James Lee McDonough, espousing Stanley Horn's argument, notes that "'[Bragg's] soldiers were inspired by the capture of Wilder's [Munfordville] garrison and might well expect to find Buell's men correspondingly depressed.' Horn then contends, ‘There was every sound reason why Bragg should fight Buell at once, and there is some evidence that he thought of it. But he did not fight. … In a negative way, General Bragg's failure to fight at Munfordville was one of the great crises of the war – perhaps its greatest moral crisis.' One would not overstate Bragg's failure here, says Horn, "by calling it a major disaster of the conflict.'

Essentially Horn is following the arguments of Joseph Wheeler, then a colonel commanding Hardee's cavalry brigade, and of Basil Duke, who rode with the famous Rebel raider John Hunt Morgan. Robert S. Henry, a southern historian whose work preceded Horn's by a decade, took a similar view." The Battle of South Mountain, MD, and the Battle of Iuka, MS, led inexorably to the Confederate defeats at Antietam and Corinth (respectively) in much the same way that Munfordville led inexorably to Perryville. But unlike those battles, in which the Confederacy ended in a weakened position, the Confederate success at Munfordville, as noted above, placed Bragg's army in the strongest position it would occupy for the entire campaign, and fueled hopes that influenced future Confederate military strategy.
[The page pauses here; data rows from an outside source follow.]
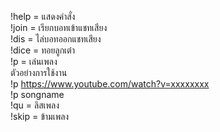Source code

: !help = แสดงคำสั่ง<br>
!join = เรียกบอทเข้าแชทเสียง<br>
!dis = ไล่บอทออกแชทเสียง<br>
!dice = ทอยลูกเต๋า<br>
!p = เล่นเพลง<br>
ตัวอย่างการใช้งาน<br>
!p https://www.youtube.com/watch?v=xxxxxxxx<br>
!p songname<br>
!qu = ลิสเพลง<br>
!skip = ข้ามเพลง<br>
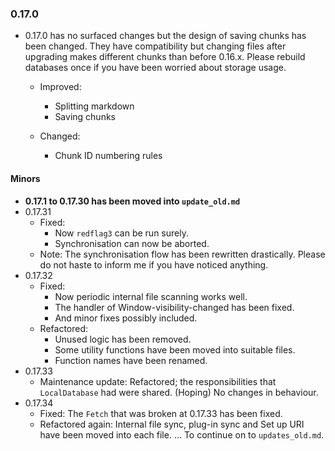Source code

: ### 0.17.0
- 0.17.0 has no surfaced changes but the design of saving chunks has been changed. They have compatibility but changing files after upgrading makes different chunks than before 0.16.x.
  Please rebuild databases once if you have been worried about storage usage.

  - Improved:
    - Splitting markdown
    - Saving chunks

  - Changed:
    - Chunk ID numbering rules

#### Minors
- __0.17.1 to 0.17.30 has been moved into `update_old.md`__
- 0.17.31
  - Fixed:
    - Now `redflag3` can be run surely.
    - Synchronisation can now be aborted.
  - Note: The synchronisation flow has been rewritten drastically. Please do not haste to inform me if you have noticed anything.
- 0.17.32
  - Fixed:
    - Now periodic internal file scanning works well.
    - The handler of Window-visibility-changed has been fixed.
    - And minor fixes possibly included.
  - Refactored:
    - Unused logic has been removed.
    - Some utility functions have been moved into suitable files.
    - Function names have been renamed.
- 0.17.33
  - Maintenance update: Refactored; the responsibilities that `LocalDatabase` had were shared. (Hoping) No changes in behaviour.
- 0.17.34
  - Fixed: The `Fetch` that was broken at 0.17.33 has been fixed.
  - Refactored again: Internal file sync, plug-in sync and Set up URI have been moved into each file.
... To continue on to `updates_old.md`.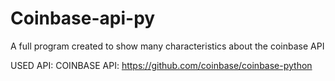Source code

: # Coinbase-api-py
A full program created to show many characteristics about the coinbase API

USED API:
COINBASE API: https://github.com/coinbase/coinbase-python
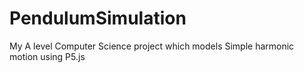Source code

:# PendulumSimulation
My A level Computer Science project which models Simple harmonic motion using P5.js
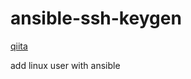 # ansible-ssh-keygen

[qiita](http://qiita.com/komitomo/private/e78855fa1ccee1737ac7) 

add linux user with ansible
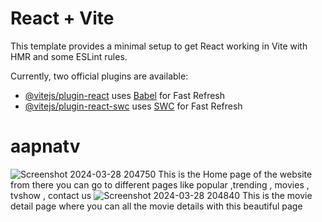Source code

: # React + Vite

This template provides a minimal setup to get React working in Vite with HMR and some ESLint rules.

Currently, two official plugins are available:

- [@vitejs/plugin-react](https://github.com/vitejs/vite-plugin-react/blob/main/packages/plugin-react/README.md) uses [Babel](https://babeljs.io/) for Fast Refresh
- [@vitejs/plugin-react-swc](https://github.com/vitejs/vite-plugin-react-swc) uses [SWC](https://swc.rs/) for Fast Refresh
# aapnatv
![Screenshot 2024-03-28 204750](https://github.com/Dilipcoder241/aapnatv/assets/121252937/ece8d27d-1d6a-4fcc-8aa8-24f13d0f12d1)
This is the Home page of the website from there you can go to different pages like popular ,trending , movies , tvshow , contact us 
![Screenshot 2024-03-28 204840](https://github.com/Dilipcoder241/aapnatv/assets/121252937/63916605-836c-4066-bb0c-fbd760128411)
This is the movie detail page where you can all the movie details with this beautiful page
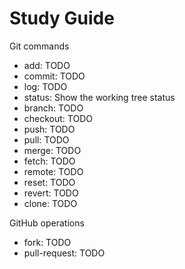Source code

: # Study Guide

Git commands
- add: TODO
- commit: TODO
- log: TODO
- status: Show the working tree status
- branch: TODO
- checkout: TODO
- push: TODO
- pull: TODO
- merge: TODO
- fetch: TODO
- remote: TODO
- reset: TODO
- revert: TODO
- clone: TODO

GitHub operations
- fork: TODO
- pull-request: TODO
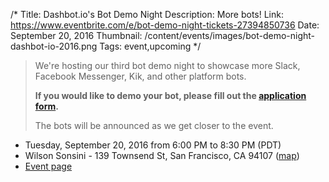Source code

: /*
Title: Dashbot.io's Bot Demo Night
Description: More bots!
Link: https://www.eventbrite.com/e/bot-demo-night-tickets-27394850736
Date: September 20, 2016
Thumbnail: /content/events/images/bot-demo-night-dashbot-io-2016.png
Tags: event,upcoming
*/


> We're hosting our third bot demo night to showcase more Slack, Facebook Messenger, Kik, and other platform bots.
>
> **If you would like to demo your bot, please fill out the [application form](https://docs.google.com/forms/d/1Ci91HqLVfb9ewZxNI7y6SZUr5wK01scj3QKwuSUylcU/viewform).**
>
> The bots will be announced as we get closer to the event.



- Tuesday, September 20, 2016 from 6:00 PM to 8:30 PM (PDT)
- Wilson Sonsini - 139 Townsend St, San Francisco, CA 94107 ([map](https://www.google.com/maps/dir/Current+Location/139+Townsend+St+San+Francisco+CA+94107))
- [Event page](https://www.eventbrite.com/e/bot-demo-night-tickets-27394850736)
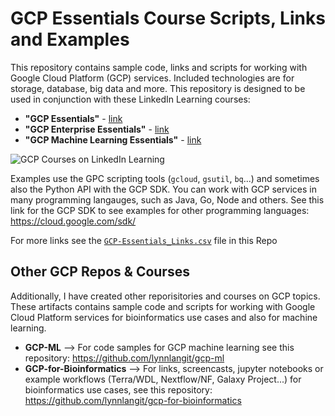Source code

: # GCP Essentials Course Scripts, Links and Examples

This repository contains sample code, links and scripts for working with Google Cloud Platform (GCP) services. Included technologies are for storage, database, big data and more.  This repository is designed to be used in conjunction with these LinkedIn Learning courses: 
- **"GCP Essentials"** - [link](https://www.linkedin.com/learning/google-cloud-platform-essential-training-3)
- **"GCP Enterprise Essentials"** - [link](https://www.linkedin.com/learning/google-cloud-platform-for-enterprise-essential-training)
- **"GCP Machine Learning Essentials"** - [link](https://www.linkedin.com/learning/google-cloud-platform-for-machine-learning-essential-training)

![GCP Courses on LinkedIn Learning](https://github.com/lynnlangit/gcp-essentials/blob/master/7_sample_data/images/gcp-langit.png)

Examples use the GPC scripting tools (`gcloud`, `gsutil`, `bq`...) and sometimes also the Python API with the GCP SDK.  You can work with GCP services in many programming langauges, such as Java, Go, Node and others. See this link for the GCP SDK to see examples for other programming languages: https://cloud.google.com/sdk/  

For more links see the [`GCP-Essentials_Links.csv`](https://github.com/lynnlangit/gcp-essentials/blob/master/GCP-Essentials-Links.csv) file in this Repo

## Other GCP Repos & Courses

Additionally, I have created other reporisitories and courses on GCP topics.  These artifacts contains sample code and scripts for working with Google Cloud Platform services for bioinformatics use cases and also for machine learning.  

- **GCP-ML** --> For code samples for GCP machine learning see this repository: https://github.com/lynnlangit/gcp-ml
- **GCP-for-Bioinformatics** --> For links, screencasts, jupyter notebooks or example workflows (Terra/WDL, Nextflow/NF, Galaxy Project...) for bioinformatics use cases, see this repository: https://github.com/lynnlangit/gcp-for-bioinformatics
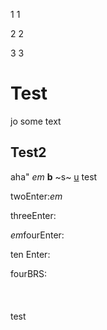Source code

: 1 1

  2  2

   3   3

 # Test
jo some text
## Test2
aha"
*em*
**b**
~s~
<ins>u</ins>
test

twoEnter:*em*

threeEnter:


*em*fourEnter:



ten Enter:









fourBRS:<br><br><br><br>test

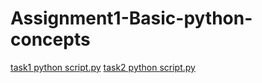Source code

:# Assignment1-Basic-python-concepts
[task1 python script.py](https://github.com/user-attachments/files/22684108/task1.python.script.py)
[task2 python script.py](https://github.com/user-attachments/files/22684113/task2.python.script.py)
But it was an historic opportunity bafflingly squandered. Indeed, Hammond remarks on Bragg's "incomprehensible failure to attack" and construes that "perhaps the most lamentable consequence of this failure was that it shook, if it did not destroy, the confidence of the army in General Bragg. Confidence which, up to this time, he possessed completely." McDonough agrees, writing that, "Ominously for the future, Bragg came away from Kentucky having lost the confidence of many men and officers, whether deservedly or not." That confidence, thus lost, led to the loss of Kentucky at Perryville, and the fulfillment, for the Confederacy, of Lincoln's prophecy. Munfordville is, then, a unique snapshot of the Confederacy at its greatest potential in the West, and the site of events and decisions that would shape the course of the entire conflict to follow.